See Instance type families to find instance types supporting multi-queue and the number of queues that are supported.

Images supporting multi-queue

The following public images officially provided by Alibaba Cloud support multi-queue:

Note
Whether an image supports multi-queue is not related to the memory address width of the operating system.
  • CentOS 6.8/6.9/7.2/7.3/7.4
  • Ubuntu 14.04/16.04
  • Debian 8.9
  • SUSE Linux Enterprise Server 12 SP1
  • Windows 2012 R2 and Windows 2016: You may be invited to test this feature in the future.

The SUSE Linux Enterprise Server 12 SP2 edition will be available soon.

Configure multi-queue support for NICs on a Linux ECS instance

We recommend that you use one of the latest Linux distributions, such as CentOS 7.2, to configure multi-queue for the NICs.

Here we take CentOS 7.2 as an example to illustrate how to configure multi-queue for the NIC. In this example, we want to configure two queues, and the NIC name is eth0.

  • To check whether the NIC supports multi-queue, run the command: ethtool -l eth0.

  • To enable multi-queue for the NIC, run the command: ethtool -L eth0 combined 2.

  • If you are using more than one NIC, configure each NIC.

    
        [root@localhost ~]# ethtool -l eth0
        Channel parameters for eth0:
        Pre-set maximums:
        RX: 0
        TX: 0
        Other: 0
        Combined: 2 # This line indicates that a maximum of two queues can be configured
        Current hardware settings:
        RX: 0
        TX: 0
        Other: 0
        Combined: 1 #It indicates that one queue is currently taking effect
        [root@localhost ~]# ethtool -L eth0 combined 2 # It sets eth0 to use two queues currently
  • We recommend that you enable the irqbalance service so that the system can automatically adjust the allocation of the NIC interrupts on multiple CPU cores. Run the command: systemctl start irqbalance (this feature is enabled by default in CentOS 7.2).

  • If the network performance is not improved as expected after the multi-queue feature is enabled, you can enable the RPS feature. See the following Shell script.

    
        #!/bin/bash
        cpu_num=$(grep -c processor /proc/cpuinfo)
        quotient=$((cpu_num/8))
        if [ $quotient -gt 2 ]; then
            quotient=2
        elif [ $quotient -lt 1 ]; then
            quotient=1
        fi
        for i in $(seq $quotient)
        do
            cpuset="${cpuset}f"
        done
        for rps_file in $(ls /sys/class/net/eth*/queues/rx-*/rps_cpus)
        do
            echo $cpuset > $rps_file
        done

Configure multi-queue support for NICs on a Windows ECS instance

Note
We are inviting Windows users to test the performance improvement. Windows systems see improved network performance after using multi-queue for NICs, but the improvement is not as much as for Linux systems.

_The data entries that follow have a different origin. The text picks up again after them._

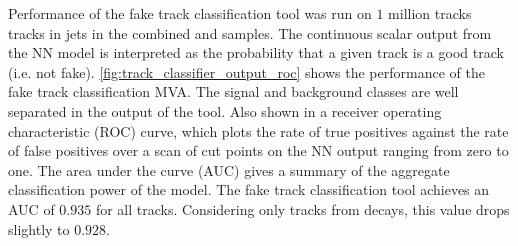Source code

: Performance of the fake track classification tool was run on $1$ million tracks tracks in jets in the combined \ttbar and \Zprime samples.
The continuous scalar output from the NN model is interpreted as the probability that a given track is a good track (i.e. not fake).
\cref{fig:track_classifier_output_roc} shows the performance of the fake track classification MVA. The signal and background classes are well separated in the output of the tool.
Also shown in a receiver operating characteristic (ROC) curve, which plots the rate of true positives against the rate of false positives over a scan of cut points on the NN output ranging from zero to one.
The area under the curve (AUC) gives a summary of the aggregate classification power of the model.
The fake track classification tool achieves an AUC of $0.935$ for all tracks. Considering only tracks from \bhadron decays, this value drops slightly to $0.928$.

If you are using a Windows instance, you must install the driver to use the multi-queue feature for NICs.

To install the driver for Windows systems, follow these steps:

  1. Open a ticket to request and download the driver installation package.
  2. Unzip the driver installation package. For Windows 2012/2016 systems, use the driver in the Win8/amd64 folder.
  3. Upgrade the NIC driver:
    1. Select Device Manager > Network adapters.
    2. Right click Red Hat VirtIO Ethernet Adapter and select Update Driver.
    3. Select the Win8/admin64 directory of the driver directory that you have unzipped, and update the driver.
  4. Recommended: Restart the Windows system after the driver is upgraded.

The multi-queue feature for NICs is now ready to use.